● Your objective
Each line in the records that mentions the word "Messenger" needs to be listed.

● Records for the task
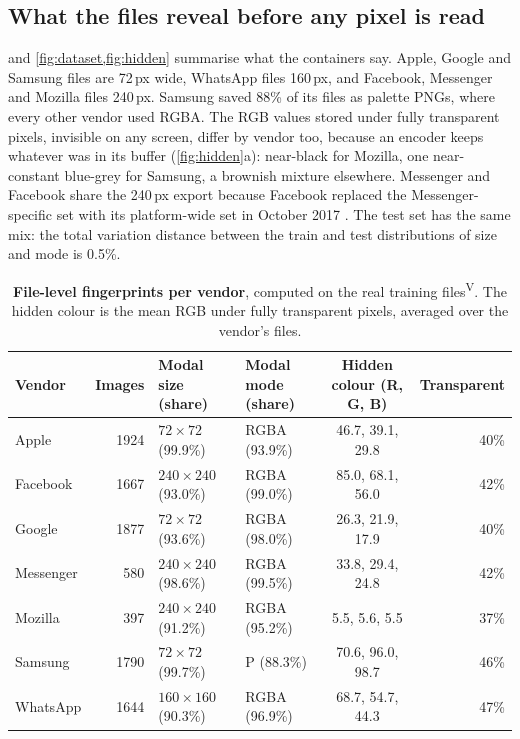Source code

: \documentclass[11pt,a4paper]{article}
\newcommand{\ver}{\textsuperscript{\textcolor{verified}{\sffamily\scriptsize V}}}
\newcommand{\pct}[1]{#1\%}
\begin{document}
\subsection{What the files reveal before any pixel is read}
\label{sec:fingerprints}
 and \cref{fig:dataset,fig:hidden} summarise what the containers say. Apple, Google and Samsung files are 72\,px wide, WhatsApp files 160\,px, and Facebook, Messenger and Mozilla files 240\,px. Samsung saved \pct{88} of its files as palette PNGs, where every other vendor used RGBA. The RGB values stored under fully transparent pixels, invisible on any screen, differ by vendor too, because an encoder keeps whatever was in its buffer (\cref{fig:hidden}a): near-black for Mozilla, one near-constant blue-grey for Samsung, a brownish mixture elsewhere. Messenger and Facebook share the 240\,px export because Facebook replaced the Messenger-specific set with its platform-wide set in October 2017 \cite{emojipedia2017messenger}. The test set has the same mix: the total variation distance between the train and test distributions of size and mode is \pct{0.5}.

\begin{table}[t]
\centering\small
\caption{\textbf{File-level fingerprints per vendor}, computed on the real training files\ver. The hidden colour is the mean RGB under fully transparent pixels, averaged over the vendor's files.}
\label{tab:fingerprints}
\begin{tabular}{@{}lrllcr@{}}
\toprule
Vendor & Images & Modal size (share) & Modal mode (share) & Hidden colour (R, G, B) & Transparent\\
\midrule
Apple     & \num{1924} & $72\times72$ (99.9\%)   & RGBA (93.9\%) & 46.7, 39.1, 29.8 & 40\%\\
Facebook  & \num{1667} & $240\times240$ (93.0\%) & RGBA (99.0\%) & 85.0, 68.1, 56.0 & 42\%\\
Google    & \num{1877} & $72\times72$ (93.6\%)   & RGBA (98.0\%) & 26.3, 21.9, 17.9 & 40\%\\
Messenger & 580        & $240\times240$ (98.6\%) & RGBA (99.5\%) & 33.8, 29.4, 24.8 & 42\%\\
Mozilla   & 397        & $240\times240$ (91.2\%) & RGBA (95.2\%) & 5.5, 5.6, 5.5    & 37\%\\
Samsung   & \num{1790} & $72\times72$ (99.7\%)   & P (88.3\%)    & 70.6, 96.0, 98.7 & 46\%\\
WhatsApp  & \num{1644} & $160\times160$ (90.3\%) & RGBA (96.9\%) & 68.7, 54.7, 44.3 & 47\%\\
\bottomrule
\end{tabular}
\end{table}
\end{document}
* * *
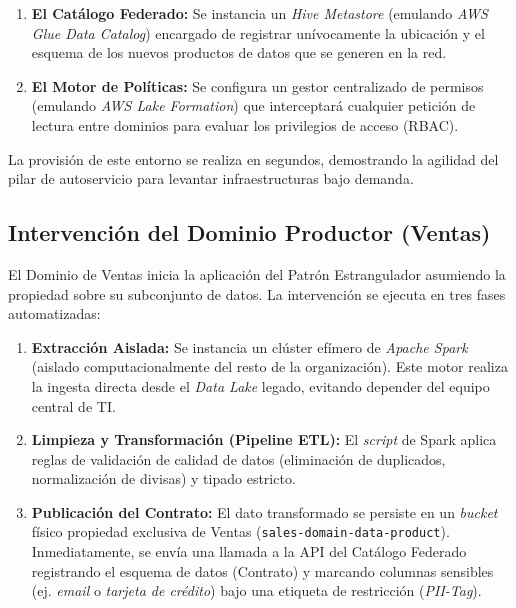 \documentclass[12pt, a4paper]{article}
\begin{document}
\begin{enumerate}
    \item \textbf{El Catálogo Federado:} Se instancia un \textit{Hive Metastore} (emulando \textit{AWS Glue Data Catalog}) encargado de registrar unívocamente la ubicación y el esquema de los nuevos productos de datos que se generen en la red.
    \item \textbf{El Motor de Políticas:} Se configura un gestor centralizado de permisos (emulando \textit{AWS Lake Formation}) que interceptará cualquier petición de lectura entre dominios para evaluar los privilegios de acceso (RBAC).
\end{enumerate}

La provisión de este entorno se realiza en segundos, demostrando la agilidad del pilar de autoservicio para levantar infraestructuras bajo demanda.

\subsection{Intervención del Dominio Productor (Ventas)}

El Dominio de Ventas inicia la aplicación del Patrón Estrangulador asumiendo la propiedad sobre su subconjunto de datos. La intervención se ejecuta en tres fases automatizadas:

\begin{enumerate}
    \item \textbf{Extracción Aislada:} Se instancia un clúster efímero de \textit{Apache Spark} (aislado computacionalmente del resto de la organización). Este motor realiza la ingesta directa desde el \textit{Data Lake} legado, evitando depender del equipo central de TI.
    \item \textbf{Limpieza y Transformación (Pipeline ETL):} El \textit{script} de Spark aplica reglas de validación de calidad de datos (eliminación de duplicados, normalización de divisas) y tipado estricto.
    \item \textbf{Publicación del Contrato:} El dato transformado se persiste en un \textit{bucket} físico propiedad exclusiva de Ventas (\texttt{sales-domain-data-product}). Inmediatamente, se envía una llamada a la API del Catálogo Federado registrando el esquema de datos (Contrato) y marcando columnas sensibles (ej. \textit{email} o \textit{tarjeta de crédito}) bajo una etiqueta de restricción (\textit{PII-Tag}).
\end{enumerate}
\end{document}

● Task answer
 and \cref{fig:dataset,fig:hidden} summarise what the containers say. Apple, Google and Samsung files are 72\,px wide, WhatsApp files 160\,px, and Facebook, Messenger and Mozilla files 240\,px. Samsung saved \pct{88} of its files as palette PNGs, where every other vendor used RGBA. The RGB values stored under fully transparent pixels, invisible on any screen, differ by vendor too, because an encoder keeps whatever was in its buffer (\cref{fig:hidden}a): near-black for Mozilla, one near-constant blue-grey for Samsung, a brownish mixture elsewhere. Messenger and Facebook share the 240\,px export because Facebook replaced the Messenger-specific set with its platform-wide set in October 2017 \cite{emojipedia2017messenger}. The test set has the same mix: the total variation distance between the train and test distributions of size and mode is \pct{0.5}.
Messenger & 580        & $240\times240$ (98.6\%) & RGBA (99.5\%) & 33.8, 29.4, 24.8 & 42\%\\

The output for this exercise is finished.